The SE message boards are filled with past discussion threads of posters trashing buildings declaring more disasters than ever actually happened. The Azure will be the same way.
It will take longer than the sponsors would have liked to sell all the units and I'm sure they won't get as much as they originally thought but this train is moving and for actual buyers who are looking for new WELL CONSTRUCTED (not as easy as you think to find) larger than average apartments, pricewise, I don't think anything in the city right now compares.
Wannabe, Congratulations! I wholeheartedly mean that. I too have said that Azure is well built and the apartments are, in fact, larger than average. My statements all along have been that they were grossly overpriced. Hopefully, you are buying a a price that is low enough to deal with the incredible amount of negatives that come with this tower and are well documented by many posters above. You did not, however, address my question. Where are the sales? What happened to the bulk sale? Are the prices so low that they are afraid to have them close? It has been almost 4 years and the building is still virtually empty. These are very real issues. They have sold NOTHING in the tower. You have to be worried how long these apartments will be empty and how long the sponsor will stick it out. If you need to resell in 3 or 4 years you will likely still be competing with Sponsor units. And while you are comfortable purchasing, most others are not and that is why sales are so slow. That is why it is important to get a great price when you move in. I hope you got that price. I wish you and your family all the best.

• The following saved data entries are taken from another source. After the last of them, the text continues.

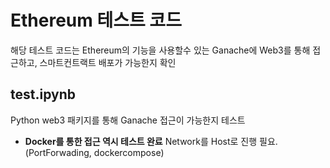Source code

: # Ethereum 테스트 코드
해당 테스트 코드는 Ethereum의 기능을 사용할수 있는 Ganache에 Web3를 통해 접근하고, 스마트컨트랙트 배포가 가능한지 확인

## test.ipynb
Python web3 패키지를 통해 Ganache 접근이 가능한지 테스트  
+ **Docker를 통한 접근 역시 테스트 완료** Network를 Host로 진행 필요.(PortForwading, dockercompose)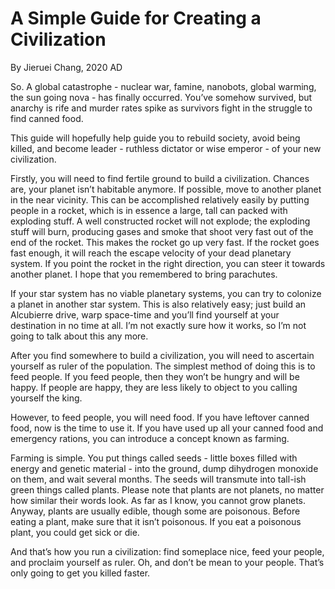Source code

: # A Simple Guide for Creating a Civilization
By Jieruei Chang, 2020 AD

So. A global catastrophe - nuclear war, famine, nanobots, global warming, the sun going nova - has finally occurred. You’ve somehow survived, but anarchy is rife and murder rates spike as survivors fight in the struggle to find canned food.

This guide will hopefully help guide you to rebuild society, avoid being killed, and become leader - ruthless dictator or wise emperor - of your new civilization.

Firstly, you will need to find fertile ground to build a civilization. Chances are, your planet isn’t habitable anymore. If possible, move to another planet in the near vicinity. This can be accomplished relatively easily by putting people in a rocket, which is in essence a large, tall can packed with exploding stuff. A well constructed rocket will not explode; the exploding stuff will burn, producing gases and smoke that shoot very fast out of the end of the rocket. This makes the rocket go up very fast. If the rocket goes fast enough, it will reach the escape velocity of your dead planetary system. If you point the rocket in the right direction, you can steer it towards another planet. I hope that you remembered to bring parachutes.

If your star system has no viable planetary systems, you can try to colonize a planet in another star system. This is also relatively easy; just build an Alcubierre drive, warp space-time and you’ll find yourself at your destination in no time at all. I’m not exactly sure how it works, so I’m not going to talk about this any more.

After you find somewhere to build a civilization, you will need to ascertain yourself as ruler of the population. The simplest method of doing this is to feed people. If you feed people, then they won’t be hungry and will be happy. If people are happy, they are less likely to object to you calling yourself the king.

However, to feed people, you will need food. If you have leftover canned food, now is the time to use it. If you have used up all your canned food and emergency rations, you can introduce a concept known as farming.

Farming is simple. You put things called seeds - little boxes filled with energy and genetic material - into the ground, dump dihydrogen monoxide on them, and wait several months. The seeds will transmute into tall-ish green things called plants. Please note that plants are not planets, no matter how similar their words look. As far as I know, you cannot grow planets. Anyway, plants are usually edible, though some are poisonous. Before eating a plant, make sure that it isn’t poisonous. If you eat a poisonous plant, you could get sick or die.

And that’s how you run a civilization: find someplace nice, feed your people, and proclaim yourself as ruler. Oh, and don’t be mean to your people. That’s only going to get you killed faster.
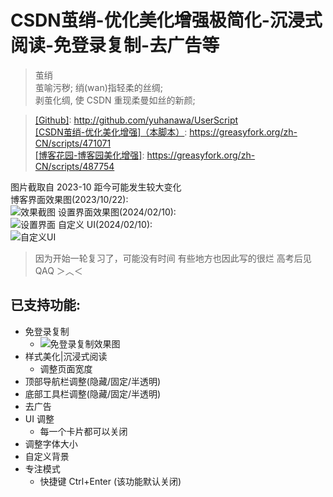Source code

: # CSDN茧绡-优化美化增强极简化-沉浸式阅读-免登录复制-去广告等

> 茧绡  
> 茧喻污秽; 绡(wan)指轻柔的丝绸;   
> 剥茧化绸, 使 CSDN 重现柔曼如丝的新颜;  

> [[Github]](https://github.com/yuhanawa/UserScript): http://github.com/yuhanawa/UserScript  
> [[CSDN茧绡-优化美化增强]（本脚本）](https://greasyfork.org/zh-CN/scripts/471071): https://greasyfork.org/zh-CN/scripts/471071   
> [[博客花园-博客园美化增强]](https://greasyfork.org/zh-CN/scripts/487754): https://greasyfork.org/zh-CN/scripts/487754

图片截取自 2023-10 距今可能发生较大变化  
博客界面效果图(2023/10/22):  
![效果截图](https://s2.loli.net/2023/10/22/MNxA6JUz4uCEdDk.png)
设置界面效果图(2024/02/10):  
![设置界面](https://s2.loli.net/2024/02/10/9YrelTKnpR8gEmH.png)
自定义 UI(2024/02/10):  
![自定义UI](https://s2.loli.net/2024/02/10/6LSGAfDIdZxwtHv.png)

> 因为开始一轮复习了，可能没有时间
> 有些地方也因此写的很烂
> 高考后见QAQ ＞︿＜

## 已支持功能:

- 免登录复制
  - ![免登录复制效果图](https://s2.loli.net/2023/10/22/ulQ75mbK1TSFOxi.png)
- 样式美化|沉浸式阅读
  - 调整页面宽度
- 顶部导航栏调整(隐藏/固定/半透明)
- 底部工具栏调整(隐藏/固定/半透明)
- 去广告
- UI 调整
  - 每一个卡片都可以关闭
- 调整字体大小
- 自定义背景
- 专注模式
  - 快捷键 Ctrl+Enter (该功能默认关闭)
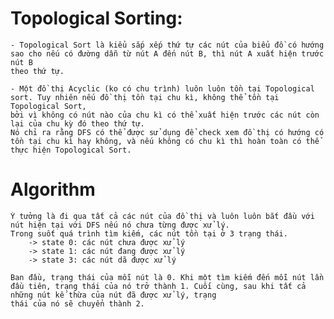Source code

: # Topological Sorting:
	

	- Topological Sort là kiểu sắp xếp thứ tự các nút của biểu đồ có hướng sao cho nếu có đường dẫn từ nút A đến nút B, thì nút A xuất hiện trước nút B
	theo thứ tự. 

	- Một đồ thị Acyclic (ko có chu trình) luôn luôn tồn tại Topological sort. Tuy nhiên nếu đồ thị tồn tại chu kì, không thể tồn tại Topological Sort,
	bởi vì không có nút nào của chu kì có thể xuất hiện trước các nút còn lại của chu kỳ đó theo thứ tự. 
	Nó chỉ ra rằng DFS có thể được sử dụng để check xem đồ thị có hướng có tồn tại chu kì hay không, và nếu không có chu kì thì hoàn toàn có thể thực hiện Topological Sort.

# Algorithm
	Ý tưởng là đi qua tất cả các nút của đồ thị và luôn luôn bắt đầu với nút hiện tại với DFS nếu nó chưa từng được xử lý. 
	Trong suốt quá trình tìm kiếm, các nút tồn tại ở 3 trạng thái.
		-> state 0: các nút chưa được xử lý
		-> state 1: các nút đang được xử lý
		-> state 3: các nút dã được xử lý
	
	Ban đầu, trạng thái của mỗi nút là 0. Khi một tìm kiếm đến mỗi nút lần đầu tiên, trạng thái của nó trở thành 1. Cuối cùng, sau khi tất cả những nút kế thừa của nút đã được xử lý, trạng
	thái của nó sẽ chuyển thành 2.

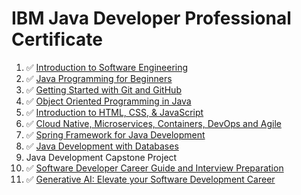 # IBM Java Developer Professional Certificate

1. ✅ [Introduction to Software Engineering](https://www.coursera.org/account/accomplishments/verify/A00BQVKQIEJV)
2. ✅ [Java Programming for Beginners](https://www.coursera.org/account/accomplishments/verify/CUUNFTHHX9HG)
3. ✅ [Getting Started with Git and GitHub](https://www.coursera.org/account/accomplishments/verify/6UGAOXTYDZOV)
4. ✅ [Object Oriented Programming in Java](https://www.coursera.org/account/accomplishments/verify/E465O0FCO140)
5. ✅ [Introduction to HTML, CSS, & JavaScript](https://www.coursera.org/account/accomplishments/verify/RAMJGZXG0T9A)
6. ✅ [Cloud Native, Microservices, Containers, DevOps and Agile](https://www.coursera.org/account/accomplishments/verify/5KDWWUHAEWTX)
7. ✅ [Spring Framework for Java Development](https://www.coursera.org/account/accomplishments/verify/OG926RLMN605)
8. ✅ [Java Development with Databases](https://www.coursera.org/account/accomplishments/verify/4WHGZPNRHUV1)
9. Java Development Capstone Project
10. ✅ [Software Developer Career Guide and Interview Preparation](https://www.coursera.org/account/accomplishments/verify/29NCLYHX4I9U)
11. ✅ [Generative AI: Elevate your Software Development Career](https://www.coursera.org/account/accomplishments/verify/6OPOJIEYZ1K3)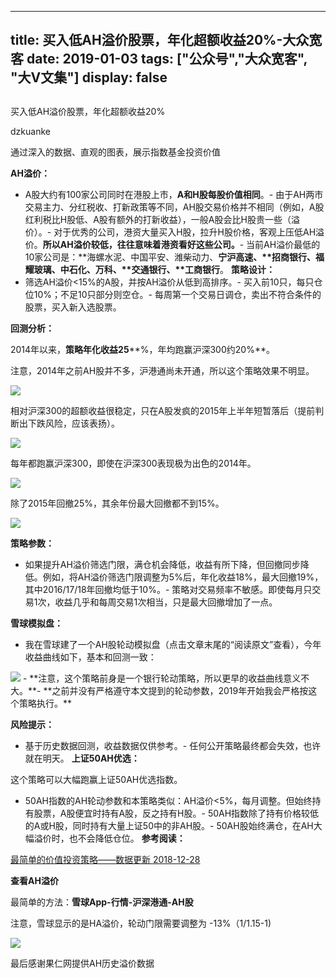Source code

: 
---
title:   买入低AH溢价股票，年化超额收益20%-大众宽客
date: 2019-01-03
tags: ["公众号","大众宽客", "大V文集"]
display: false
---


## 



买入低AH溢价股票，年化超额收益20%




dzkuanke




通过深入的数据、直观的图表，展示指数基金投资价值


**AH溢价：**
- A股大约有100家公司同时在港股上市，**A和H股每股价值相同**。- 由于AH两市交易主力、分红税收、打新政策等不同，AH股交易价格并不相同（例如，A股红利税比H股低、A股有额外的打新收益），一般A股会比H股贵一些（溢价）。- 对于优秀的公司，港资大量买入H股，拉升H股价格，客观上压低AH溢价。**所以AH溢价较低，往往意味着港资看好这些公司。**- 当前AH溢价最低的10家公司是：**海螺水泥、中国平安、潍柴动力、<strong style="white-space: normal;">宁沪高速、**招商银行、**福耀玻璃、<strong style="white-space: normal;">中石化、**</strong>万科、**交通银行、**工商银行</strong>。
**策略设计：**
- 筛选AH溢价&lt;15%的A股，并按AH溢价从低到高排序。- 买入前10只，每只仓位10%；不足10只部分则空仓。- 每周第一个交易日调仓，卖出不符合条件的股票，买入新入选股票。


**回测分析：**

2014年以来，**策略年化收益25****%，年均跑赢沪深300约20%**。

注意，2014年之前AH股并不多，沪港通尚未开通，所以这个策略效果不明显。

<img class="" data-copyright="0" data-ratio="0.46219686162624823" data-s="300,640" src="https://mmbiz.qpic.cn/mmbiz_png/PKw3FQPmhIhyJmzACibMmcEOia9rYNBf5TgTKxrNMBibLOnejMWPBI5Xnhll0Rj6MY2DvptpdULRojB8CAdlC6bug/640?wx_fmt=png" data-type="png" data-w="1402" style=""/>



相对沪深300的超额收益很稳定，只在A股发疯的2015年上半年短暂落后（提前判断出下跌风险，应该表扬）。

<img class="" data-copyright="0" data-ratio="0.46734397677793904" data-s="300,640" src="https://mmbiz.qpic.cn/mmbiz_png/PKw3FQPmhIhyJmzACibMmcEOia9rYNBf5TNSiaWgJTqop9zuDeKbX37g8KosRSuHAtTn8Saic2Bctk8w0HEWic0lNqg/640?wx_fmt=png" data-type="png" data-w="1378" style=""/>



每年都跑赢沪深300，即使在沪深300表现极为出色的2014年。

<img class="" data-copyright="0" data-ratio="0.5181950509461426" data-s="300,640" src="https://mmbiz.qpic.cn/mmbiz_png/PKw3FQPmhIhyJmzACibMmcEOia9rYNBf5ToTITuH9QdUkGoCfee5kMLPawa5icSTymv2YystDRnlW3u2mL0gbSUDw/640?wx_fmt=png" data-type="png" data-w="1374" style=""/>



除了2015年回撤25%，其余年份最大回撤都不到15%。

<img class="" data-copyright="0" data-ratio="0.5153284671532846" data-s="300,640" src="https://mmbiz.qpic.cn/mmbiz_png/PKw3FQPmhIhyJmzACibMmcEOia9rYNBf5Ttf8UVOAiaxU4tf6SxOXG7eHMdJm9yNxHOsttMiazDmmib7tickOsbic6Xvg/640?wx_fmt=png" data-type="png" data-w="1370" style=""/>



**策略参数：**
- 如果提升AH溢价筛选门限，满仓机会降低，收益有所下降，但回撤同步降低。例如，将AH溢价筛选门限调整为5%后，年化收益18%，最大回撤19%，其中2016/17/18年回撤均低于10%。- 策略对交易频率不敏感。即使每月只交易1次，收益几乎和每周交易1次相当，只是最大回撤增加了一点。


**雪球模拟盘：**
- 我在雪球建了一个AH股轮动模拟盘（点击文章末尾的“阅读原文”查看），今年收益曲线如下，基本和回测一致：
<img class="" data-copyright="0" data-ratio="0.5815217391304348" data-s="300,640" src="https://mmbiz.qpic.cn/mmbiz_png/PKw3FQPmhIhyJmzACibMmcEOia9rYNBf5Tl3T1BeXyvicE3tcSibibCuj6GMZtkAuiapicUxaGWcGN3NBFnG7gnx1npwA/640?wx_fmt=png" data-type="png" data-w="1104" style=""/>
- **注意，这个策略前身是一个银行轮动策略，所以更早的收益曲线意义不大。**- **之前并没有严格遵守本文提到的轮动参数，2019年开始我会严格按这个策略执行。**


**风险提示：**
- 基于历史数据回测，收益数据仅供参考。- 任何公开策略最终都会失效，也许就在明天。
**上证50AH优选：**

这个策略可以大幅跑赢上证50AH优选指数。
- 50AH指数的AH轮动参数和本策略类似：AH溢价&lt;5%，每月调整。但始终持有股票，A股便宜时持有A股，反之持有H股。- 50AH指数除了持有价格较低的A或H股，同时持有大量上证50中的非AH股。- 50AH股始终满仓，在AH大幅溢价时，也不会降低仓位。
**参考阅读：**

[最简单的价值投资策略——数据更新 2018-12-28](http://mp.weixin.qq.com/s?__biz=MzAwMTc1MDcwNw==&amp;mid=2648273762&amp;idx=2&amp;sn=16430375ed3e532e8922fe8116937b77&amp;chksm=82f930beb58eb9a8b2ee9e0293f92c07d01a92aca38b7602b8c0b87e7979a095c019fb31a110&amp;scene=21#wechat_redirect)



**查看AH溢价**

最简单的方法：**雪球App-行情-沪深港通-AH股**

注意，雪球显示的是HA溢价，轮动门限需要调整为 -13%（1/1.15-1)



<img class="" data-copyright="0" data-ratio="1.7777777777777777" data-s="300,640" src="https://mmbiz.qpic.cn/mmbiz_jpg/PKw3FQPmhIhyJmzACibMmcEOia9rYNBf5T2R5diaKrbaYFJRQqibQ28RcVC1Sk47jYmwVwqBktUtDbetYtzjKW58Tw/640?wx_fmt=jpeg" data-type="jpeg" data-w="1080"/>



最后感谢果仁网提供AH历史溢价数据








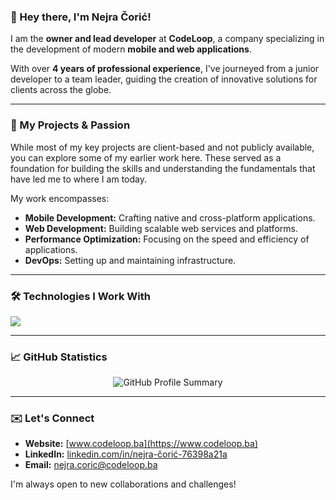 ### 👋 Hey there, I'm Nejra Čorić!

I am the **owner and lead developer** at **CodeLoop**, a company specializing in the development of modern **mobile and web applications**.

With over **4 years of professional experience**, I've journeyed from a junior developer to a team leader, guiding the creation of innovative solutions for clients across the globe.

---
### 🚀 My Projects & Passion

While most of my key projects are client-based and not publicly available, you can explore some of my earlier work here. These served as a foundation for building the skills and understanding the fundamentals that have led me to where I am today.

My work encompasses:

* **Mobile Development:** Crafting native and cross-platform applications.
* **Web Development:** Building scalable web services and platforms.
* **Performance Optimization:** Focusing on the speed and efficiency of applications.
* **DevOps:** Setting up and maintaining infrastructure.

---
### 🛠️ Technologies I Work With

<p align="left">
  <img src="https://skillicons.dev/icons?i=react,vue,angular,nodejs,python,flutter,kotlin,swift,docker" />
</p>

---
### 📈 GitHub Statistics

<p align="center">
  <img src="https://github-profile-summary-for-markdown.vercel.app/api/card?username=nejra-coric&theme=dark" alt="GitHub Profile Summary" />
</p>

---
### ✉️ Let's Connect

* **Website:** [www.codeloop.ba](https://www.codeloop.ba)
* **LinkedIn:** [linkedin.com/in/nejra-čorić-76398a21a](https://www.linkedin.com/in/nejra-čorić-76398a21a)
* **Email:** [nejra.coric@codeloop.ba](mailto:nejra.coric@codeloop.ba)

I'm always open to new collaborations and challenges!
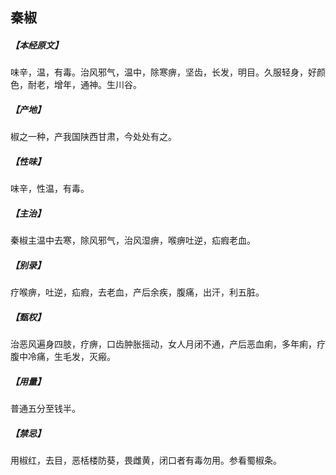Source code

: ## 秦椒

##### 【本经原文】
味辛，温，有毒。治风邪气，温中，除寒痹，坚齿，长发，明目。久服轻身，好颜色，耐老，增年，通神。生川谷。
##### 【产地】
椒之一种，产我国陕西甘肃，今处处有之。
##### 【性味】
味辛，性温，有毒。
##### 【主治】
秦椒主温中去寒，除风邪气，治风湿痹，喉痹吐逆，疝瘕老血。
##### 【别录】
疗喉痹，吐逆，疝瘕，去老血，产后余疾，腹痛，出汗，利五脏。
##### 【甄权】
治恶风遍身四肢，疗痹，口齿肿胀摇动，女人月闭不通，产后恶血痢，多年痢，疗腹中冷痛，生毛发，灭瘢。
##### 【用量】
普通五分至钱半。
##### 【禁忌】
用椒红，去目，恶栝楼防葵，畏雌黄，闭口者有毒勿用。参看蜀椒条。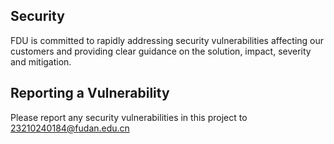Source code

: ## Security

FDU is committed to rapidly addressing security vulnerabilities affecting our customers and providing clear guidance on the solution, impact, severity and mitigation.


## Reporting a Vulnerability

Please report any security vulnerabilities in this project to 23210240184@fudan.edu.cn

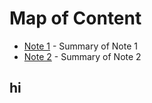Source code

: <div class="moc-container">
    <h1>Map of Content</h1>
    <ul>
        <li><a href="note1.md">Note 1</a> - <span class="note-summary">Summary of Note 1</span></li>
        <li><a href="note2.md">Note 2</a> - <span class="note-summary">Summary of Note 2</span></li>
        <!-- Add more items as needed -->
    </ul>
</div>




## hi

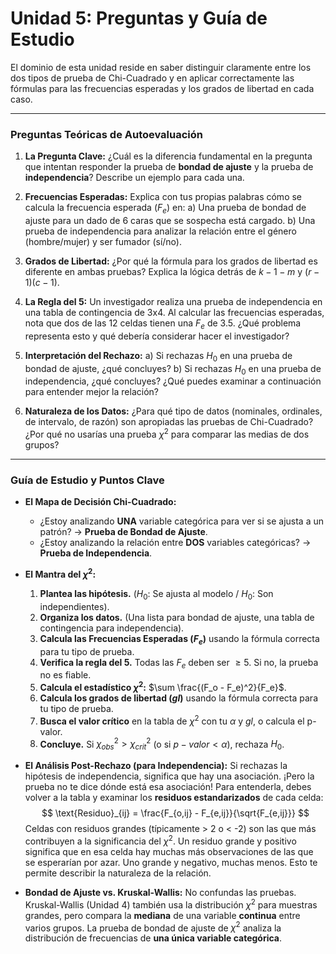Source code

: # Unidad 5: Preguntas y Guía de Estudio

El dominio de esta unidad reside en saber distinguir claramente entre los dos tipos de prueba de Chi-Cuadrado y en aplicar correctamente las fórmulas para las frecuencias esperadas y los grados de libertad en cada caso.

---

### Preguntas Teóricas de Autoevaluación

1.  **La Pregunta Clave:** ¿Cuál es la diferencia fundamental en la pregunta que intentan responder la prueba de **bondad de ajuste** y la prueba de **independencia**? Describe un ejemplo para cada una.

2.  **Frecuencias Esperadas:** Explica con tus propias palabras cómo se calcula la frecuencia esperada ($F_e$) en:
    a) Una prueba de bondad de ajuste para un dado de 6 caras que se sospecha está cargado.
    b) Una prueba de independencia para analizar la relación entre el género (hombre/mujer) y ser fumador (sí/no).

3.  **Grados de Libertad:** ¿Por qué la fórmula para los grados de libertad es diferente en ambas pruebas? Explica la lógica detrás de $k-1-m$ y $(r-1)(c-1)$.

4.  **La Regla del 5:** Un investigador realiza una prueba de independencia en una tabla de contingencia de 3x4. Al calcular las frecuencias esperadas, nota que dos de las 12 celdas tienen una $F_e$ de 3.5. ¿Qué problema representa esto y qué debería considerar hacer el investigador?

5.  **Interpretación del Rechazo:**
    a) Si rechazas $H_0$ en una prueba de bondad de ajuste, ¿qué concluyes?
    b) Si rechazas $H_0$ en una prueba de independencia, ¿qué concluyes? ¿Qué puedes examinar a continuación para entender mejor la relación?

6.  **Naturaleza de los Datos:** ¿Para qué tipo de datos (nominales, ordinales, de intervalo, de razón) son apropiadas las pruebas de Chi-Cuadrado? ¿Por qué no usarías una prueba $\chi^2$ para comparar las medias de dos grupos?

---

### Guía de Estudio y Puntos Clave

*   **El Mapa de Decisión Chi-Cuadrado:**
    *   ¿Estoy analizando **UNA** variable categórica para ver si se ajusta a un patrón? -> **Prueba de Bondad de Ajuste**.
    *   ¿Estoy analizando la relación entre **DOS** variables categóricas? -> **Prueba de Independencia**.

*   **El Mantra del $\chi^2$:**
    1.  **Plantea las hipótesis.** ($H_0$: Se ajusta al modelo / $H_0$: Son independientes).
    2.  **Organiza los datos.** (Una lista para bondad de ajuste, una tabla de contingencia para independencia).
    3.  **Calcula las Frecuencias Esperadas ($F_e$)** usando la fórmula correcta para tu tipo de prueba.
    4.  **Verifica la regla del 5.** Todas las $F_e$ deben ser $\ge 5$. Si no, la prueba no es fiable.
    5.  **Calcula el estadístico $\chi^2$:** $\sum \frac{(F_o - F_e)^2}{F_e}$.
    6.  **Calcula los grados de libertad ($gl$)** usando la fórmula correcta para tu tipo de prueba.
    7.  **Busca el valor crítico** en la tabla de $\chi^2$ con tu $\alpha$ y $gl$, o calcula el p-valor.
    8.  **Concluye.** Si $\chi^2_{obs} > \chi^2_{crit}$ (o si $p-valor < \alpha$), rechaza $H_0$.

*   **El Análisis Post-Rechazo (para Independencia):** Si rechazas la hipótesis de independencia, significa que hay una asociación. ¡Pero la prueba no te dice dónde está esa asociación! Para entenderla, debes volver a la tabla y examinar los **residuos estandarizados** de cada celda:
    $$ \text{Residuo}_{ij} = \frac{F_{o,ij} - F_{e,ij}}{\sqrt{F_{e,ij}}} $$
    Celdas con residuos grandes (típicamente > 2 o < -2) son las que más contribuyen a la significancia del $\chi^2$. Un residuo grande y positivo significa que en esa celda hay muchas más observaciones de las que se esperarían por azar. Uno grande y negativo, muchas menos. Esto te permite describir la naturaleza de la relación.

*   **Bondad de Ajuste vs. Kruskal-Wallis:** No confundas las pruebas. Kruskal-Wallis (Unidad 4) también usa la distribución $\chi^2$ para muestras grandes, pero compara la **mediana** de una variable **continua** entre varios grupos. La prueba de bondad de ajuste de $\chi^2$ analiza la distribución de frecuencias de **una única variable categórica**.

I've been reading these threads over some time as I was contemplating purchasing an apartment in the Azure. I'm amazed at how much pointless back and forth there is regarding a property that most people posting on this board will never live in. The fact is, purchasing real estate is an intensely personal decision. I'm not sure whether to be troubled or amused that some self identified brokers proclaim on this board that they would never take their clients to the Azure. That sort of blanket statement is wrong and suggests the agent believes he or she knows best for his client. Also, condemning a building because sales are slow is also a rather vacuous statement. For those who weren't paying attention, we just went through the worst financial crisis of the modern era and there are lots of condos in Manhattan that are also selling slowly. That doesn't take away from the merits of a building as a place to live. I lived for many years in TriBeCa but for a variety of reasons my wife and I have been looking for a place on the UES. After looking at many places, we decided to buy in the Azure and are under contract and closing in a couple of weeks. The simple fact is we are buying a beautiful, 3,000 sq ft apartment for a price that is unmatched versus any other 4 bedroom/2,500 sq ft+ apartment we saw on the UES. The merits of the building won us over. The area is wonderful for families (again, that's a personal view) and the sponsors have been incredibly helpful (they're totally redoing the kitchen for us and doing it in record time). In real estate, the quality of the building and the area will always determine long term success. I have little doubt that will prove the case for the Azure. If I didn't, I wouldn't be voting with my pocket book (along with all the other people on the growing list who have units under contract).
Congrats Sohojohn, there is no doubt that the apartments are well built and quite large for new construction. It all boils down to price for what is being offered. Hopefully you negotiated a good price to compensate for a and lease cooperative. The reality is that all of the other new construction buildings on the Upper East have managed to sell in this "worst economic crisis":The Georgica, Lucida, Brompton, Laurel, etc. Only Azure has had such a poor sales record; especially considering that it has been on the market for 4 years. This building will absolutely sell. It is well constructed and has generous floor plans, but unless the asking prices are reduced to a realistic price they will be on the market for many more years. Once again, congratulations on your new home!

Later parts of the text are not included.